Data scientists and clinicians use the platform to explore the data, perform analysis, and generate reports and clinical dashboards. The current data infrastructure system at SCHN includes a mirrored eMR server and SQL data warehouse; however, the system still requires a high level of manual effort for extraction and dataset assembly that addresses the complexity of healthcare data. The LHI pipeline has built on this existing capacity by developing an automated process for extracting, transforming, and loading (ETL) the data from the existing SCHN database (which uses the Cerner Data dictionary) into the Observational Medical Outcomes Partnership (OMOP) common data model (CDM).

The OMOP CDM will allow for the systematic analysis of disparate observational databases. We have covered OMOP in a previous blog, where we describe working with the CDM, and what makes the Aridhia DRE the ideal environment to overcome some of the challenges that arise during transformation projects. Aridhia previously supported this transformation at Great Ormond Street Children’s Hospital.

Transformation of the SCHN data into the OMOP model was achieved via the Healthcare Landing Zone (HLZ).

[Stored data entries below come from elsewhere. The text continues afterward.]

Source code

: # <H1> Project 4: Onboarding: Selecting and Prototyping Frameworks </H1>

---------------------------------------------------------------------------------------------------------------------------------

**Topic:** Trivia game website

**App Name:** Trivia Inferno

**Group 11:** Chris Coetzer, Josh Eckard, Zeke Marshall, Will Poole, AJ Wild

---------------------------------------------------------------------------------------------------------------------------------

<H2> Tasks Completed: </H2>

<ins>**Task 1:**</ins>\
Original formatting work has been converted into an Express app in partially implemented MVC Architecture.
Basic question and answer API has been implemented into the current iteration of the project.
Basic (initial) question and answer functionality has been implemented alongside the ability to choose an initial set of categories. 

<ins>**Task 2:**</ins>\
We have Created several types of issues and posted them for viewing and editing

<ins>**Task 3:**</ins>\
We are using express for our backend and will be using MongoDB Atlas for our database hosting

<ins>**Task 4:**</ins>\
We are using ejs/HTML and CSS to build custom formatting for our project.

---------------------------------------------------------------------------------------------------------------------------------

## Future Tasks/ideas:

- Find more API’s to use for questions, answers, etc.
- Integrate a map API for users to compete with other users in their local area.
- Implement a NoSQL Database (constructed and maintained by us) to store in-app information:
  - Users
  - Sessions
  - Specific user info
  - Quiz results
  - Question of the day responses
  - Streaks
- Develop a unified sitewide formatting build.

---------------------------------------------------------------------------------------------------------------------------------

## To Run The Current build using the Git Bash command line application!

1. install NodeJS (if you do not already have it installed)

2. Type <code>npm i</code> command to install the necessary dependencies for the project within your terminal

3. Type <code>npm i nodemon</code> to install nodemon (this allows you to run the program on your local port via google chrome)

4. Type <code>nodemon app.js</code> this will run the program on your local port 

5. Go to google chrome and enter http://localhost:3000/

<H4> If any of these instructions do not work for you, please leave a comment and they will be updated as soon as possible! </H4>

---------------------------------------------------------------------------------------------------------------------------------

The HLZ is a customisable section of the DRE which provides a secure template for hosting healthcare data in the cloud. Controlled access is provided through a virtual private network (VPN), ensuring security and deployment management consistency. Data from the on-premises data lake is de-identified and pushed into the HLZ storage account daily. From here, it is moved into a suitable database before various OMOP tools are used (WhiteRabbit, Rabbit-In-a-Hat, etc.) to map and then create an ETL pipeline to output the data into an OMOP database.

Looking forward

The successful POC for this data pipeline involved the production of a clinical dashboard that monitors the management of admitted children with a lower respiratory tract infection. This involved transformation to the OMOP CDM which will be limited to the data elements required for the POC project.

Through the implementation of this automated OMOP transformation pipeline, the SCHN workspaces enabled researchers and data scientists to work with approved SCHN OMOP data, through managed inbound data that undergoes security scanning and requires approval from the workspace administrator before entry. Users can access the workspace remotely through a web browser with multi-factor authentication and can use a DRE workspace to query (in real-time) the data sitting in the remote ‘OMOP transformed’ database in the HLZ, to undertake their research and curate novel datasets for clinical dashboards.